Anywhoo, if you enlist in the Navy without a degree, the only commissioning option available to you will be STA-21. Your recruiter claims that you can apply to the Naval Academy -- and he might be right by accident -- but do you meet all of their requirements? Do you have a LOR from your Congressman? How do you plan to do the interview when you're stuck in Charleston for nuke training or attached to a ship? There's more to getting an appointment to USNA than just filling out a form and crossing your fingers. I'm not pointing this out to discourage you from applying to USNA; rather, that your plan to enlist and send an application off somewhere between boot camp/a-school/NNPS is more complicated than your enlisted recruiter might have told you.
There are other factors to consider, too. Yes, NUPOC can be a competitive program (and much moreso for NRE), but oftentimes recruiters will claim a program is harder than it is to discourage applicants from even trying and encourage them to take the 'easy' way out and enlist.

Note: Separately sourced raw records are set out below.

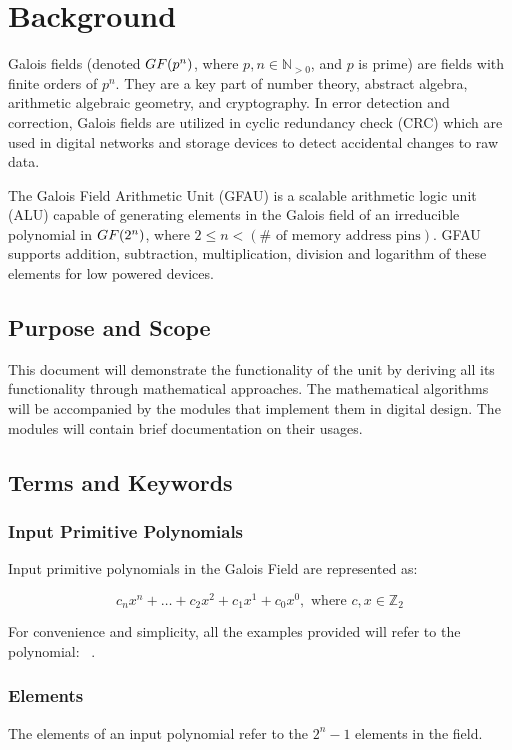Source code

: \section{Background} Galois fields (denoted $GF(p^n)$, where $p,n \in
\mathbb{N}_{>0}$, and $p$ is prime) are fields with finite orders of $p^n$.
They are a key part of number theory, abstract algebra, arithmetic algebraic
geometry, and cryptography. In error detection and correction, Galois fields
are utilized in cyclic redundancy check (CRC) which are used in digital
networks and storage devices to detect accidental changes to raw data.

The Galois Field Arithmetic Unit (GFAU) is a scalable arithmetic logic unit
(ALU) capable of generating elements in the Galois field of an irreducible
polynomial in $GF(2^n)$, where $2 \leq n < (\text{$\#$ of memory address
pins})$. GFAU supports addition, subtraction, multiplication, division and
logarithm of these elements for low powered devices.

    \subsection{Purpose and Scope} This document will demonstrate the
    functionality of the unit by deriving all its functionality through
    mathematical approaches. The mathematical algorithms will be accompanied by
    the modules that implement them in digital design. The modules will contain
    brief documentation on their usages.

    \subsection{Terms and Keywords}

        \subsubsection{Input Primitive Polynomials} Input primitive
        polynomials in the Galois Field are represented as:

        \[ c_{n}x^{n}+\ldots+c_{2}x^{2}+c_{1}x^{1}+c_{0}x^{0}, \text{ where }
        c,x \in \mathbb{Z}_2 \]

        For convenience and simplicity, all the examples provided will refer to
        the polynomial: \examplepoly~.

        \subsubsection{Elements} The elements of an input polynomial refer
        to the $2^{n}-1$ elements in the field.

Applying to NUPOC will guarantee that you work in whatever designator the Admiral accepts you into. Applying to the Naval Academy will guarantee that you do NOT work as an NRE or Instructor (USNA only commissions line officers with some exceptions of people who get medically DQ'd after being selected for a community but are still fit for service in another), and you also only get a dream sheet. You might get picked up for nuke, you might not. It depends on the needs of the Navy, and at that point you're at their mercy.
STA-21 is a great deal, and thus is very competitive. You typically need to build up some good evals and show top-notch performance in the Navy to get accepted.